=== PROBLEM TO SOLVE ===
Count the lines below that contain "item". Answer with the number alone.

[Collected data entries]

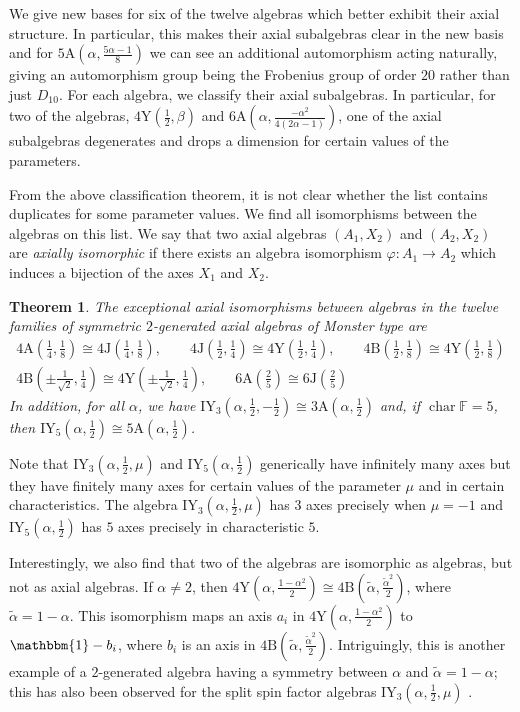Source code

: \documentclass[11pt, a4paper]{article}
\theoremstyle{plain}
\newtheorem*{theorem*}{Theorem}
\theoremstyle{definition}
\newcommand\al{\alpha}
\newcommand\bt{\beta}
\DeclareMathOperator{\ch}{char}
\newcommand\FF{\mathbb{F}}
\newcommand{\A}{\mathrm{A}}
\newcommand{\B}{\mathrm{B}}
\newcommand{\J}{\mathrm{J}}
\newcommand{\Y}{\mathrm{Y}}
\newcommand{\IY}{\mathrm{IY}}
\newcommand{\0}{\overline{0}}
\newcommand{\2}{\overline{2}}
\renewcommand{\phi}{\varphi}
\newcommand{\1}{\mathbbm{1}}
\begin{document}
We give new bases for six of the twelve algebras which better exhibit their axial structure.  In particular, this makes their axial subalgebras clear in the new basis and for $5\A(\al, \frac{5\al-1}{8})$ we can see an additional automorphism acting naturally, giving an automorphism group being the Frobenius group of order $20$ rather than just $D_{10}$.  For each algebra, we classify their axial subalgebras.  In particular, for two of the algebras, $4\Y(\frac{1}{2},\bt)$ and $6\A(\al, \frac{-\al^2}{4(2\al-1)})$, one of the axial subalgebras degenerates and drops a dimension for certain values of the parameters.

From the above classification theorem, it is not clear whether the list contains duplicates for some parameter values.  We find all isomorphisms between the algebras on this list.  We say that two axial algebras $(A_1, X_2)$ and $(A_2,X_2)$ are \emph{axially isomorphic} if there exists an algebra isomorphism $\phi \colon A_1 \to A_2$ which induces a bijection of the axes $X_1$ and $X_2$.

\begin{theorem*}
The exceptional axial isomorphisms between algebras in the twelve families of symmetric $2$-generated axial algebras of Monster type are
\[
\begin{gathered}
4\A(\tfrac{1}{4}, \tfrac{1}{8}) \cong 4\J(\tfrac{1}{4}, \tfrac{1}{8}), \qquad 4\J(\tfrac{1}{2}, \tfrac{1}{4}) \cong 4\Y(\tfrac{1}{2}, \tfrac{1}{4}), \qquad 4\B(\tfrac{1}{2}, \tfrac{1}{8}) \cong 4\Y(\tfrac{1}{2}, \tfrac{1}{8}) \\
4\B(\pm \tfrac{1}{\sqrt{2}}, \tfrac{1}{4}) \cong 4\Y(\pm \tfrac{1}{\sqrt{2}}, \tfrac{1}{4}), \qquad 6\A(\tfrac{2}{5}) \cong 6\J(\tfrac{2}{5})
\end{gathered}
\]
In addition, for all $\al$, we have $\IY_3(\al,\frac{1}{2},-\frac{1}{2}) \cong 3\A(\al, \frac{1}{2})$ and, if $\ch \FF = 5$, then $\IY_5(\al, \frac{1}{2}) \cong 5\A(\al, \frac{1}{2})$.
\end{theorem*}

Note that $\IY_3(\al,\frac{1}{2}, \mu)$ and $\IY_5(\al,\frac{1}{2})$ generically have infinitely many axes but they have finitely many axes for certain values of the parameter $\mu$ and in certain characteristics.  The algebra $\IY_3(\al,\frac{1}{2}, \mu)$ has $3$ axes precisely when $\mu = -1$ and $\IY_5(\al,\frac{1}{2})$ has $5$ axes precisely in characteristic $5$.

Interestingly, we also find that two of the algebras are isomorphic as algebras, but not as axial algebras.  If $\al \neq 2$, then $4\Y(\al, \frac{1-\al^2}{2}) \cong 4\B(\tilde{\al}, \frac{\tilde{\al}^2}{2})$, where $\tilde{\al} = 1 - \al$.  This isomorphism maps an axis $a_i$ in $4\Y(\al, \frac{1-\al^2}{2})$ to $\1 - b_i$, where $b_i$ is an axis in $4\B(\tilde{\al}, \frac{\tilde{\al}^2}{2})$.  Intriguingly, this is another example of a $2$-generated algebra having a symmetry between $\al$ and $\tilde{\al} = 1 - \al$; this has also been observed for the split spin factor algebras $\IY_3(\al,\frac{1}{2}, \mu)$ \cite{splitspin}.
\end{document}
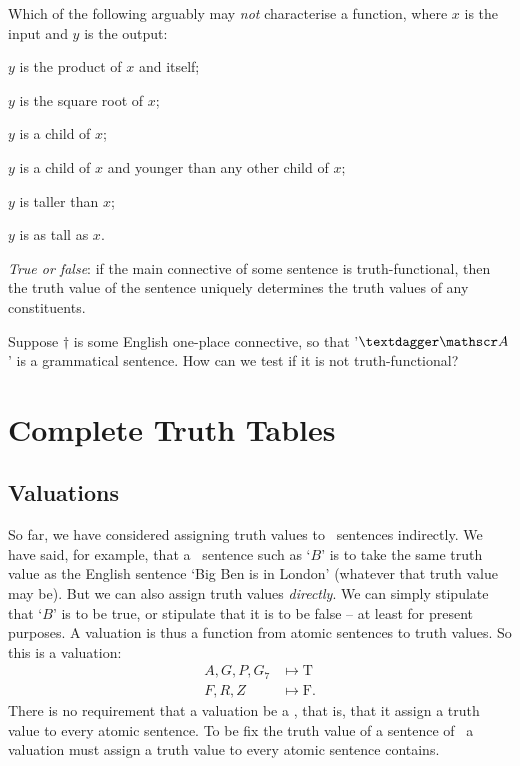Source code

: \practiceproblems

\problempart Which of the following arguably may \emph{not} characterise a function, where $x$ is the input and $y$ is the output: \begin{earg}
	\item $y$ is the product of $x$ and itself;
	\item $y$ is the square root of $x$;
	\item $y$ is a child of $x$;
	\item $y$ is a child of $x$ and younger than any other child of $x$;
	\item $y$ is taller than $x$;
	\item $y$ is as tall as $x$. 
\end{earg}  
\problempart
\emph{True or false}: if the main connective of some sentence is truth-functional, then the truth value of the sentence uniquely determines the truth values of any constituents.

\problempart Suppose $†$ is some English one-place connective, so that '$†\meta{A}$' is a grammatical sentence. How can we test if it is not truth-functional?



\chapter{Complete Truth Tables}\label{s:CompleteTruthTables}

\section{Valuations}\label{s:valuations}

So far, we have considered assigning truth values to \TFL\ sentences indirectly. We have said, for example, that a \TFL\ sentence such as `$B$' is to take the same truth value as the English sentence `Big Ben is in London' (whatever that truth value may be). But we can also assign truth values \emph{directly}. We can simply stipulate that `$B$' is to be true, or stipulate that it is to be false – at least for present purposes. 
A valuation is thus a function from atomic sentences to truth values. So this is a valuation: \begin{align*}
	A, G, P, G_{7}  &\mapsto \mathrm{T}\\ 
	F, R, Z &\mapsto \mathrm{F}.
\end{align*} There is no requirement that a valuation be a , that is, that it assign a truth value to every atomic sentence. To be fix the truth value of a sentence  of \TFL\ a valuation must assign a truth value to every atomic sentence  contains.


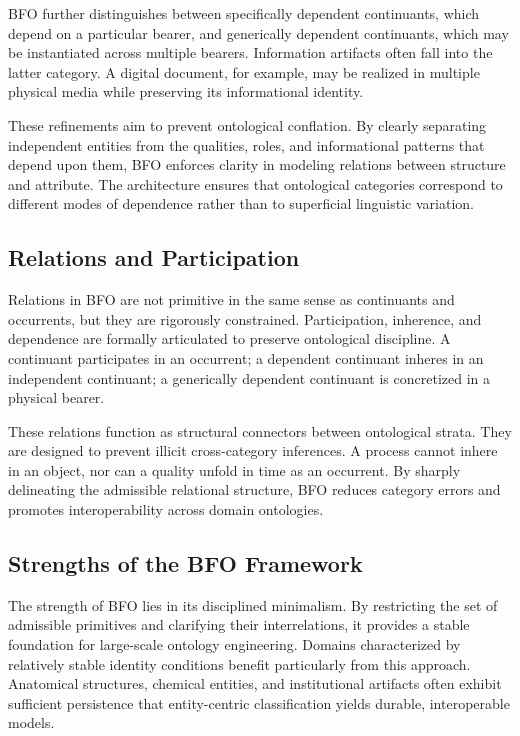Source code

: \documentclass[12pt]{article}
\begin{document}
BFO further distinguishes between specifically dependent continuants, which depend on a particular bearer, and generically dependent continuants, which may be instantiated across multiple bearers. Information artifacts often fall into the latter category. A digital document, for example, may be realized in multiple physical media while preserving its informational identity.

These refinements aim to prevent ontological conflation. By clearly separating independent entities from the qualities, roles, and informational patterns that depend upon them, BFO enforces clarity in modeling relations between structure and attribute. The architecture ensures that ontological categories correspond to different modes of dependence rather than to superficial linguistic variation.

\subsection{Relations and Participation}

Relations in BFO are not primitive in the same sense as continuants and occurrents, but they are rigorously constrained. Participation, inherence, and dependence are formally articulated to preserve ontological discipline. A continuant participates in an occurrent; a dependent continuant inheres in an independent continuant; a generically dependent continuant is concretized in a physical bearer.

These relations function as structural connectors between ontological strata. They are designed to prevent illicit cross-category inferences. A process cannot inhere in an object, nor can a quality unfold in time as an occurrent. By sharply delineating the admissible relational structure, BFO reduces category errors and promotes interoperability across domain ontologies.

\subsection{Strengths of the BFO Framework}

The strength of BFO lies in its disciplined minimalism. By restricting the set of admissible primitives and clarifying their interrelations, it provides a stable foundation for large-scale ontology engineering. Domains characterized by relatively stable identity conditions benefit particularly from this approach. Anatomical structures, chemical entities, and institutional artifacts often exhibit sufficient persistence that entity-centric classification yields durable, interoperable models.
\end{document}
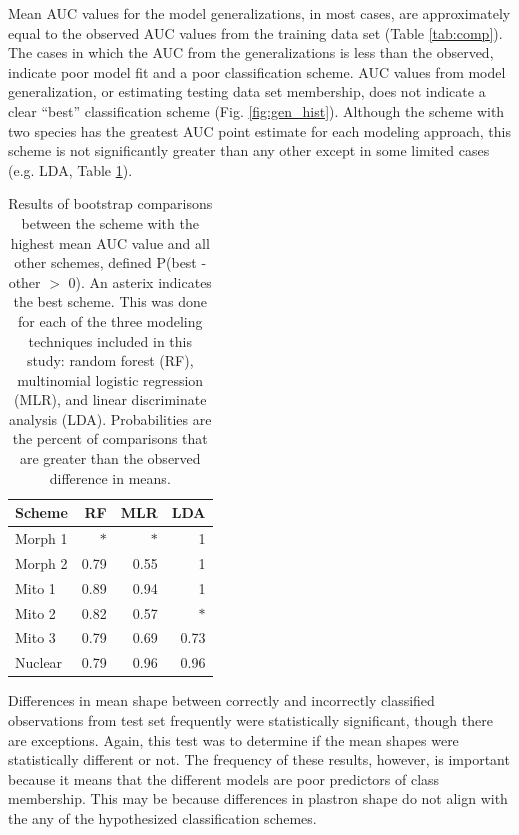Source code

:\documentclass[12pt,letterpaper]{article}
\begin{document}
Mean AUC values for the model generalizations, in most cases, are approximately equal to the observed AUC values from the training data set (Table \ref{tab:comp}). The  cases in which the AUC from the  generalizations is less than the observed, indicate poor model fit and a poor classification scheme. AUC values from model generalization, or estimating testing data set membership, does not indicate a clear ``best'' classification scheme (Fig. \ref{fig:gen_hist}). Although the scheme with two species has the greatest AUC point estimate for each modeling approach, this scheme is not significantly greater than any other except in some limited cases (e.g. LDA, Table \ref{tab:gen_tests}). 

\begin{table}[ht]
  \centering
  \caption{Results of bootstrap comparisons between the scheme with the highest mean AUC value and all other schemes, defined P(best - other \(>\) 0). An asterix indicates the best scheme. This was done for each of the three modeling techniques included in this study: random forest (RF), multinomial logistic regression (MLR), and linear discriminate analysis (LDA). Probabilities are the percent of comparisons that are greater than the observed difference in means.}
  \begin{tabular}{ l r r r }
    \hline
    Scheme & RF & MLR & LDA \\
    \hline
    \hline
    Morph 1 & \(\ast\) & \(\ast\) & 1 \\
    Morph 2 & 0.79 & 0.55 & 1 \\
    Mito 1 & 0.89 & 0.94 & 1 \\ 
    Mito 2 & 0.82 & 0.57 & \(\ast\) \\ 
    Mito 3 & 0.79 & 0.69 & 0.73 \\ 
    Nuclear & 0.79 & 0.96 & 0.96 \\ 
    \hline
  \end{tabular}
  \label{tab:gen_tests}
\end{table}

Differences in mean shape between correctly and incorrectly classified observations from test set frequently were statistically significant, though there are exceptions. Again, this test was to determine if the mean shapes were statistically different or not. The frequency of these results, however, is important because it means that the different models are poor predictors of class membership. This may be because differences in plastron shape do not align with the any of the hypothesized classification schemes.
\end{document}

=== COMPLETED TASK ===
6